If you get all offended about this letter, good. Maybe we can have a real discussion, instead of you being allowed to have all the laughs at our expense, while we're supposed to sit with our mouths shut, emitting an aura of kindliness via a wistful and heavenly expression. If you don't like that, it's kind of tough beans. When God gets through with you, you'll have wished that you listened, and turned the searchlight of truth on yourself. It's better to do it now, rather than have it done to you by an Almighty and Perfect Person who knows you better than you want to know yourself - in front of the rest of the world. Everyone will be squirming. Everyone will have really superior thoughts about their neighbors until it's time for the beam of light to reach their own life. No one will escape, and everyone will bow the knee.

Think about that, next time that you pull out one of the three verses you know. You just might be hearing them - and some that you don't know - for all Eternity. I may not be that great at loving people the way that they seem to wish to be 'loved' - i.e., allowed to do whatever they please without question. What I do know is that I wouldn't wish Hell on my worst enemy, but that it's going to happen to whoever doesn't admit that their personal habit of offending God is the highest and worst evil of mankind.

Thursday, September 4, 2014

Book Review: Schaeffer's 'The Great Evangelical Disaster'

Most of Schaeffer's writing is easily read and accessible - that's what makes him a good introductory author for theological topics.

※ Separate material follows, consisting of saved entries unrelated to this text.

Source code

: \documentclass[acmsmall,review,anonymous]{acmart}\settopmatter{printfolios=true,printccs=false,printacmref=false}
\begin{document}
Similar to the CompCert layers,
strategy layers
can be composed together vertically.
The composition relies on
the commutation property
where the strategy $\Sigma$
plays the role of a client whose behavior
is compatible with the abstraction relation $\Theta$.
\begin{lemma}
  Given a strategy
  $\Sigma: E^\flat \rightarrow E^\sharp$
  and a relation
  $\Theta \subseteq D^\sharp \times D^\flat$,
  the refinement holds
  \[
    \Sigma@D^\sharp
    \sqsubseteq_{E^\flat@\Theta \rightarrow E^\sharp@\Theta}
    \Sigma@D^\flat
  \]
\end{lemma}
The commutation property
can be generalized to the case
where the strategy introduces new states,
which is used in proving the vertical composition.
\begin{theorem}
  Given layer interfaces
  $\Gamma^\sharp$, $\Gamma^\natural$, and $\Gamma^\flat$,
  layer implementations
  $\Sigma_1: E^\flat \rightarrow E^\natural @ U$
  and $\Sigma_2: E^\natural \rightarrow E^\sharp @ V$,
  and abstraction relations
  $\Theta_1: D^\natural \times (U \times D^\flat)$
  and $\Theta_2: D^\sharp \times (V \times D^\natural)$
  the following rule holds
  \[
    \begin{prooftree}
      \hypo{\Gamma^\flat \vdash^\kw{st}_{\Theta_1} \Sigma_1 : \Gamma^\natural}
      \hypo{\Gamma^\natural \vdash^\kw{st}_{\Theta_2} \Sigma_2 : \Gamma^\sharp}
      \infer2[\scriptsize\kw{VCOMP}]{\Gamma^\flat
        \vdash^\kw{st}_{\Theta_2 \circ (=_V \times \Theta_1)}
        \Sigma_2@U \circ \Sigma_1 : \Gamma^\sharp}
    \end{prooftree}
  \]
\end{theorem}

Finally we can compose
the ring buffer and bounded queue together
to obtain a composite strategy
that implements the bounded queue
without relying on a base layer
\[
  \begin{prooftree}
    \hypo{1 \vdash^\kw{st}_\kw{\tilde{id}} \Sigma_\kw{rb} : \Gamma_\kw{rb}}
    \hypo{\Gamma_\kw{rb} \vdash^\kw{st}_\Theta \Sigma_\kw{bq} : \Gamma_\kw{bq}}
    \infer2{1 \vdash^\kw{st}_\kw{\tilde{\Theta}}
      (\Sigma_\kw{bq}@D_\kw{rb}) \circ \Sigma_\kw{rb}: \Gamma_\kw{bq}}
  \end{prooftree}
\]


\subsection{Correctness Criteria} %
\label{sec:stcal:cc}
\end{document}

Here's a one-sentence summary of the book: If evangelical believers don't know how to convey the truth in love, they will accommodate the world and commit theological suicide.

These are a few points that might be easy to overlook, because he presents them in simple terms:

  • The world often knows what's at stake, and better expresses the divide between belief and unbelief, than Christians do. (Why is that? He doesn't say, but I'm guessing it's because Christians often and erroneously think that because Jesus crushed Satan's head, the spiritual war is over. It's not.) 
  • Evangelicals who get confused between 'showing love to the brethren' and 'giving up [truth] to get along' do more damage than the world.
  • If we do not fight the spirit of compromise within our own churches, we will continually lose battles until self-proclaimed Christians are nothing more than spiritual zombies.

  • Theological, church-wide statements, far from being mere formal expressions of intellectual assent or dissent on difficult topics, have real-life applications: abortion, marriage, homosexuality, creationism or evolutionism, etc.
  • Repeated important word and topic: "the watershed". Schaeffer explains the divide that happens when water falls on an area, flowing either to the right or the left. What starts as a small difference, in scope and perspective, becomes a large difference. 

  • Far from pushing his readers to exhaustively examine every small detail (and Christian) for error, he repeats the idea of the Double Task: "[The Christian] has to practice both God's holiness and God's love." 
  • Just as holiness without love is harshness, love without holiness is compromise. Both are grave watershed errors.
  • These errors allow Satan to encourage Christians to swing from one arc of the pendulum to the other, from compromise to harshness and back again. "The devil never gives us the luxury of fighting on only one front, and this will always be the case." 
  • The costly nature of showing love to the bretheren includes monetary losses, or any other kinds of losses, because it's one of the true ways that the world can see whether or not we are Christ's disciples. (John 13:33-35) 
  • While the Parable of the Samaritan shows the costly love we are to have for our neighbors regardless of their faith (since all men are made in God's image), our true test of discipleship comes out as we love our fellow believers even more (Galatians 6:10). It's a both-and, not an either-or.